Tips for Better Inventory Management

Inventory is often the biggest asset that a business has, and the profit of inventory based businesses is dependent on the best management of the stock. So what are tips to make sure that the stock is correctly managed, for the best profitability of the business.

Use analysis to track the performance of the stock.

Stock turnover is a measure of how quickly stock is being converted into revenue/how many times in a period stock is being bought in and then sold or used.

If stock is held for too long a period, it can indicate that the stock levels are too high in relation to demand or that sales are falling or that there is a lot of obsolete stock.  Low stock turnover indicates that the business has tied up its working capital in stock, which may have consequences for cash flow.

If stock is held for too short a period, it can indicate that stock levels are too low in relation to demand – it can be a problem if demand isn’t being met.  But generally, a higher stock turnover is more desirable than a lower stock turnover.

To know whether the stock turnover level is good, the business should use benchmarking (ie compare itself against similar businesses) and compare to stock turnover in prior periods.  Keep in mind that high margin items will naturally turnover less frequently than low margin items.

To calculate the stock turnover, divide Cost of Goods by the average inventory value.

Group inventory via “A,B,C” categories

It is useful to group stock according to their value – the A category stock being the highest value stock.  Rather than trying to control the entire stock, it is better to concentrate stock controls on the most valuable stock.
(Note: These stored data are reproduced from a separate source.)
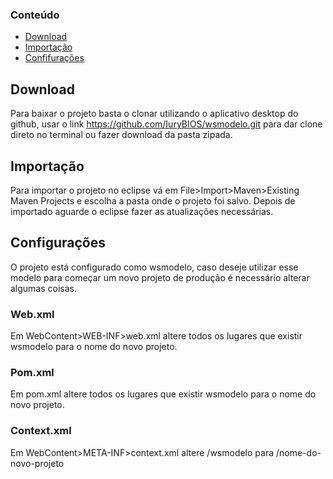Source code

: ### Conteúdo <!-- omit in toc -->
- [Download](#download)
- [Importação](#importação)
- [Confifurações](#configurações)

## Download

Para baixar o projeto basta o clonar utilizando o aplicativo desktop do github, usar o link https://github.com/IuryBIOS/wsmodelo.git para dar clone direto no terminal ou fazer download da pasta zipada.

## Importação

Para importar o projeto no eclipse vá em File>Import>Maven>Existing Maven Projects e escolha a pasta onde o projeto foi salvo. Depois de importado aguarde o eclipse fazer as atualizações necessárias.

## Configurações

O projeto está configurado como wsmodelo, caso deseje utilizar esse modelo para começar um novo projeto de produção é necessário alterar algumas coisas.

### Web.xml

Em WebContent>WEB-INF>web.xml altere todos os lugares que existir wsmodelo para o nome do novo projeto.

### Pom.xml

Em pom.xml altere todos os lugares que existir wsmodelo para o nome do novo projeto.

### Context.xml

Em WebContent>META-INF>context.xml altere /wsmodelo para /nome-do-novo-projeto

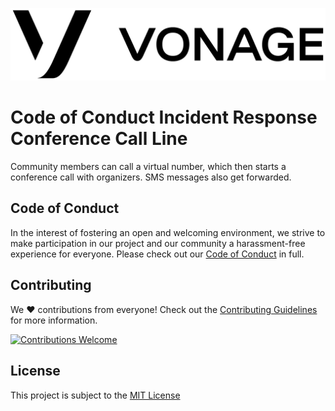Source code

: ![Vonage](.github/vonage.png)

# Code of Conduct Incident Response Conference Call Line

Community members can call a virtual number, which then starts a conference call with organizers. SMS messages also get forwarded.

## Code of Conduct

In the interest of fostering an open and welcoming environment, we strive to make participation in our project and our community a harassment-free experience for everyone. Please check out our [Code of Conduct](.github/CODE_OF_CONDUCT.md) in full.

## Contributing

We :heart: contributions from everyone! Check out the [Contributing Guidelines](.github/CONTRIBUTING.md) for more information.

<a href="./../../issues">
<img src="https://img.shields.io/badge/contributions-welcome-brightgreen.svg?style=flat" alt="Contributions Welcome">
</a>

## License

This project is subject to the [MIT License](LICENSE)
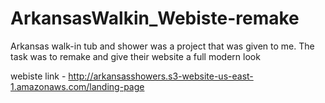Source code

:# ArkansasWalkin_Webiste-remake
Arkansas walk-in tub and shower was a project that was given to me. The task was to remake and give their website a full modern look

webiste link - http://arkansasshowers.s3-website-us-east-1.amazonaws.com/landing-page
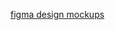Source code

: [figma design mockups](https://www.figma.com/file/NeAhTfevJh3HddyceURedgsp/Establish-App?node-id=13%3A17)

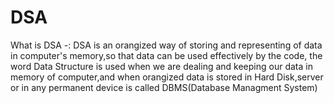 # DSA

What is DSA -:  DSA is an orangized way of storing and representing of data in computer's memory,so that data can be used effectively by the code, the word Data Structure is used when we are dealing and keeping our data in memory of computer,and when orangized data is stored in Hard Disk,server or in any permanent device is called DBMS(Database Managment System)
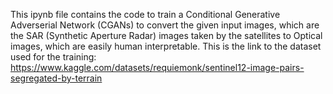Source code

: This ipynb file contains the code to train a Conditional Generative Adverserial Network (CGANs) to convert the given input images, which are the SAR (Synthetic Aperture Radar) images taken by the satellites to Optical images, which are easily human interpretable. 
This is the link to the dataset used for the training: https://www.kaggle.com/datasets/requiemonk/sentinel12-image-pairs-segregated-by-terrain
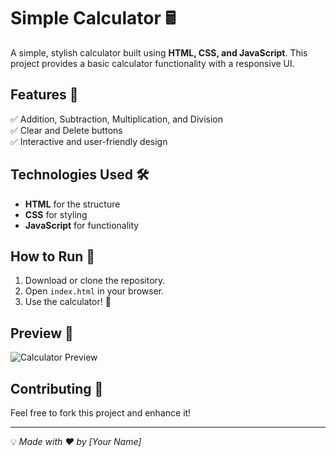 # Simple Calculator 🖩

A simple, stylish calculator built using **HTML, CSS, and JavaScript**. This project provides a basic calculator functionality with a responsive UI.

## Features 🚀
✅ Addition, Subtraction, Multiplication, and Division  
✅ Clear and Delete buttons  
✅ Interactive and user-friendly design  

## Technologies Used 🛠️
- **HTML** for the structure  
- **CSS** for styling  
- **JavaScript** for functionality  

## How to Run 🏃
1. Download or clone the repository.  
2. Open `index.html` in your browser.  
3. Use the calculator! 🎯  

## Preview 📸
![Calculator Preview](preview.png)  

## Contributing 🤝
Feel free to fork this project and enhance it!  

---
💡 *Made with ❤️ by [Your Name]*

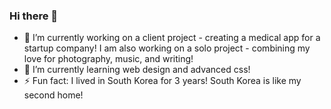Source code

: ### Hi there 👋
- 🔭 I’m currently working on a client project - creating a medical app for a startup company! I am also working on a solo project - combining my love for photography, music, and writing!
- 🌱 I’m currently learning web design and advanced css!
- ⚡ Fun fact: I lived in South Korea for 3 years! South Korea is like my second home!

<!--
**jessiyang1996/jessiyang1996** is a ✨ _special_ ✨ repository because its `README.md` (this file) appears on your GitHub profile.

Here are some ideas to get you started:

- 👯 I’m looking to collaborate on ...
- 🤔 I’m looking for help with ...
- 💬 Ask me about ...
- 📫 How to reach me: ...
- 😄 Pronouns: ...
-->

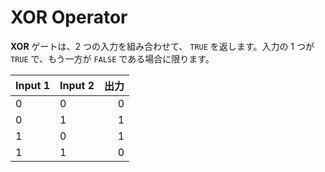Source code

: # XOR Operator

**XOR** ゲートは、2 つの入力を組み合わせて、 `TRUE` を返します。入力の 1 つが `TRUE` で、もう一方が `FALSE` である場合に限ります。

| Input 1 | Input 2 | 出力 |
| ------- | ------- | --:|
| 0       | 0       |  0 |
| 0       | 1       |  1 |
| 1       | 0       |  1 |
| 1       | 1       |  0 |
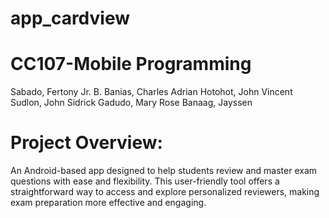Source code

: # app_cardview

# CC107-Mobile Programming

Sabado, Fertony Jr. B.
Banias, Charles Adrian
Hotohot, John Vincent
Sudlon, John Sidrick
Gadudo, Mary Rose
Banaag, Jayssen

# Project Overview:
An Android-based app designed to help students review and master exam questions with ease and flexibility. This user-friendly tool offers a straightforward way to access and explore personalized reviewers, making exam preparation more effective and engaging.
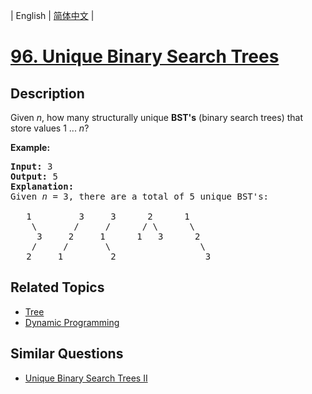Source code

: 
| English | [简体中文](README.md) |

# [96. Unique Binary Search Trees](https://leetcode-cn.com/problems/unique-binary-search-trees/)

## Description

<p>Given <em>n</em>, how many structurally unique <strong>BST&#39;s</strong> (binary search trees) that store values 1 ...&nbsp;<em>n</em>?</p>

<p><strong>Example:</strong></p>

<pre>
<strong>Input:</strong> 3
<strong>Output:</strong> 5
<strong>Explanation:
</strong>Given <em>n</em> = 3, there are a total of 5 unique BST&#39;s:

   1         3     3      2      1
    \       /     /      / \      \
     3     2     1      1   3      2
    /     /       \                 \
   2     1         2                 3
</pre>


## Related Topics

- [Tree](https://leetcode-cn.com/tag/tree)
- [Dynamic Programming](https://leetcode-cn.com/tag/dynamic-programming)

## Similar Questions

- [Unique Binary Search Trees II](../unique-binary-search-trees-ii/README_EN.md)
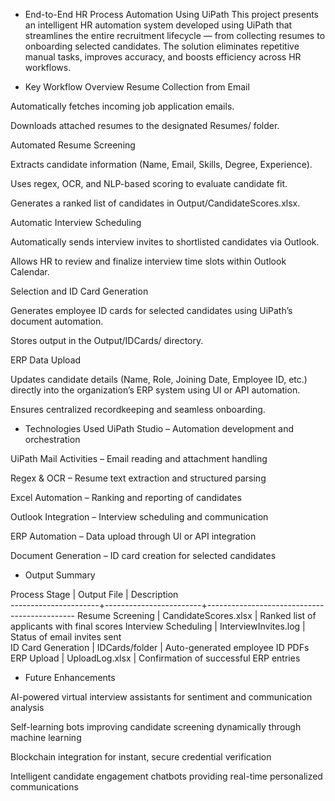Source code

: - End-to-End HR Process Automation Using UiPath
This project presents an intelligent HR automation system developed using UiPath that streamlines the entire recruitment lifecycle — from collecting resumes to onboarding selected candidates. The solution eliminates repetitive manual tasks, improves accuracy, and boosts efficiency across HR workflows.

- Key Workflow Overview
Resume Collection from Email

Automatically fetches incoming job application emails.

Downloads attached resumes to the designated Resumes/ folder.

Automated Resume Screening

Extracts candidate information (Name, Email, Skills, Degree, Experience).

Uses regex, OCR, and NLP-based scoring to evaluate candidate fit.

Generates a ranked list of candidates in Output/CandidateScores.xlsx.

Automatic Interview Scheduling

Automatically sends interview invites to shortlisted candidates via Outlook.

Allows HR to review and finalize interview time slots within Outlook Calendar.

Selection and ID Card Generation

Generates employee ID cards for selected candidates using UiPath’s document automation.

Stores output in the Output/IDCards/ directory.

ERP Data Upload

Updates candidate details (Name, Role, Joining Date, Employee ID, etc.) directly into the organization’s ERP system using UI or API automation.

Ensures centralized recordkeeping and seamless onboarding.

- Technologies Used
UiPath Studio – Automation development and orchestration

UiPath Mail Activities – Email reading and attachment handling

Regex & OCR – Resume text extraction and structured parsing

Excel Automation – Ranking and reporting of candidates

Outlook Integration – Interview scheduling and communication

ERP Automation – Data upload through UI or API integration

Document Generation – ID card creation for selected candidates

- Output Summary
  
Process Stage         |  Output File           |  Description                                
----------------------+------------------------+---------------------------------------------
Resume Screening      |  CandidateScores.xlsx  |  Ranked list of applicants with final scores
Interview Scheduling  |  InterviewInvites.log  |  Status of email invites sent               
ID Card Generation    |  IDCards/folder        |  Auto-generated employee ID PDFs            
ERP Upload            |  UploadLog.xlsx        |  Confirmation of successful ERP entries  

- Future Enhancements
  
AI-powered virtual interview assistants for sentiment and communication analysis

Self-learning bots improving candidate screening dynamically through machine learning

Blockchain integration for instant, secure credential verification

Intelligent candidate engagement chatbots providing real-time personalized communications

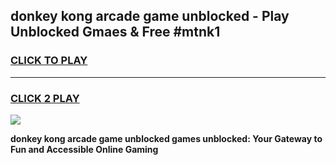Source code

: 
## donkey kong arcade game unblocked - Play Unblocked Gmaes & Free #mtnk1
<h3>
<a href="https://news.freeplayer.one?title=donkey_kong_arcade_game_unblocked&ref=03M">CLICK TO PLAY</a></h3>
<hr>

<h3>
<a href="https://news.freeplayer.one?title=donkey_kong_arcade_game_unblocked&ref=03M">CLICK 2 PLAY</a>
  
</h3>

<a href="https://news.freeplayer.one?title=donkey_kong_arcade_game_unblocked&ref=03M"><img src="https://clearcache.store/games.png"></a>


**donkey kong arcade game unblocked games unblocked: Your Gateway to Fun and Accessible Online Gaming**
Group A inventory should be:

a.       Counted far more regularly than the other stock groups – say once a month.
b.      Analysed for stock variance to see why there are discrepancies.
c.       Kept at a minimum level within the business, and preferably sourced on demand, with frequent deliveries and smaller amounts being ordered.
d.      Monitored for forecasting purposes regularly, looking at demand and the need for a safety margin.
e.      Followed up to ensure that lead times are reduced.
f.        Monitored for stock turnover – using this measure to identify and move stock before it becomes obsolete.
g.       Identified with serial numbers if the value is very high.
Group B inventory is similar to Group A, but the counts are far less frequent.
Group C inventory is:

  1.  Kept on hand, so supply comes from the stock on hand
  2. Infrequently counted
  3.  Managed visually, by keeping a 2 bin process (as one is emptied, a new one is re-ordered)


Appoint a stock champion

this is someone who looks at the stock ordering and management processes and who recognises that stock investment is tying up the company’s cash.  And set stock targets in place that are measured and reviewed.  Identify the causes of ordering errors.

Analyse safety stock

the amount of stock required as a margin of safety so that production doesn’t get held up through shortages and fluctuations in supplier time frames.  The more accurate the forecasting, the lower the safety stock quantities that need to be held.

Recognise that the inventory in your business is not a “one size fits all”.

Lead times vary, the minimum on-hand quantity required will vary, the stock A-B-C classification will vary, and the optimum turnover will vary for different types of stock within the one business.